-- Opening Marker --

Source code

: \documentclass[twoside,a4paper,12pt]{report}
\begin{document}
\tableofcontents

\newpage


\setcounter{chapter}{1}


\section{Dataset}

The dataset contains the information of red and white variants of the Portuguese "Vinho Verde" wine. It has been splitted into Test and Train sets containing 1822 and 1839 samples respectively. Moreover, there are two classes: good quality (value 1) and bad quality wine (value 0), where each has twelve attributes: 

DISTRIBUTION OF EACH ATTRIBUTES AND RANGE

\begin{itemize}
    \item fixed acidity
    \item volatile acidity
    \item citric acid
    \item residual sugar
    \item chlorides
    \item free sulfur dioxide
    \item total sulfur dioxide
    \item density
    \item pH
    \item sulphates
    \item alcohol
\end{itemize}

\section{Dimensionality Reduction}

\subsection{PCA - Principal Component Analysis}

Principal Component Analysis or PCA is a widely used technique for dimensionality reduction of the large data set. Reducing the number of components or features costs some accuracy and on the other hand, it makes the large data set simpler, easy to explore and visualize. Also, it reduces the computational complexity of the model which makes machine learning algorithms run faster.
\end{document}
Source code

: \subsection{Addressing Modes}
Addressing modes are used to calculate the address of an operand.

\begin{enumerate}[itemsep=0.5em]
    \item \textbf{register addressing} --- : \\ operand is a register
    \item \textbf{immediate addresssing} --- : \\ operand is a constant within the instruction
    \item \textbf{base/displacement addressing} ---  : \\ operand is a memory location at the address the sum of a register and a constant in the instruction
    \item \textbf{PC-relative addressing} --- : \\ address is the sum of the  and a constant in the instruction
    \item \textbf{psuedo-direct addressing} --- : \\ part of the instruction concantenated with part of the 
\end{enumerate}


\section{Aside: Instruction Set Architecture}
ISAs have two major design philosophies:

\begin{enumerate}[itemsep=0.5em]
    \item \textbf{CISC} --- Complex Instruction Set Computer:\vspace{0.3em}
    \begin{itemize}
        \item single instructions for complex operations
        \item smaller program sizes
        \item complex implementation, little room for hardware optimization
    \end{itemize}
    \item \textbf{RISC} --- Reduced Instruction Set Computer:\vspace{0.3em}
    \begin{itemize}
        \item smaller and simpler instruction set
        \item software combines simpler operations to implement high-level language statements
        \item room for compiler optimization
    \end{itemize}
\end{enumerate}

-- Closing Marker --

▶ Assignment: Each line above must be retyped exactly.

▶ Exercise solution:
Source code

: \documentclass[twoside,a4paper,12pt]{report}
\begin{document}
\tableofcontents

\newpage


\setcounter{chapter}{1}


\section{Dataset}

The dataset contains the information of red and white variants of the Portuguese "Vinho Verde" wine. It has been splitted into Test and Train sets containing 1822 and 1839 samples respectively. Moreover, there are two classes: good quality (value 1) and bad quality wine (value 0), where each has twelve attributes: 

DISTRIBUTION OF EACH ATTRIBUTES AND RANGE

\begin{itemize}
    \item fixed acidity
    \item volatile acidity
    \item citric acid
    \item residual sugar
    \item chlorides
    \item free sulfur dioxide
    \item total sulfur dioxide
    \item density
    \item pH
    \item sulphates
    \item alcohol
\end{itemize}

\section{Dimensionality Reduction}

\subsection{PCA - Principal Component Analysis}

Principal Component Analysis or PCA is a widely used technique for dimensionality reduction of the large data set. Reducing the number of components or features costs some accuracy and on the other hand, it makes the large data set simpler, easy to explore and visualize. Also, it reduces the computational complexity of the model which makes machine learning algorithms run faster.
\end{document}
Source code

: \subsection{Addressing Modes}
Addressing modes are used to calculate the address of an operand.

\begin{enumerate}[itemsep=0.5em]
    \item \textbf{register addressing} --- : \\ operand is a register
    \item \textbf{immediate addresssing} --- : \\ operand is a constant within the instruction
    \item \textbf{base/displacement addressing} ---  : \\ operand is a memory location at the address the sum of a register and a constant in the instruction
    \item \textbf{PC-relative addressing} --- : \\ address is the sum of the  and a constant in the instruction
    \item \textbf{psuedo-direct addressing} --- : \\ part of the instruction concantenated with part of the 
\end{enumerate}


\section{Aside: Instruction Set Architecture}
ISAs have two major design philosophies:

\begin{enumerate}[itemsep=0.5em]
    \item \textbf{CISC} --- Complex Instruction Set Computer:\vspace{0.3em}
    \begin{itemize}
        \item single instructions for complex operations
        \item smaller program sizes
        \item complex implementation, little room for hardware optimization
    \end{itemize}
    \item \textbf{RISC} --- Reduced Instruction Set Computer:\vspace{0.3em}
    \begin{itemize}
        \item smaller and simpler instruction set
        \item software combines simpler operations to implement high-level language statements
        \item room for compiler optimization
    \end{itemize}
\end{enumerate}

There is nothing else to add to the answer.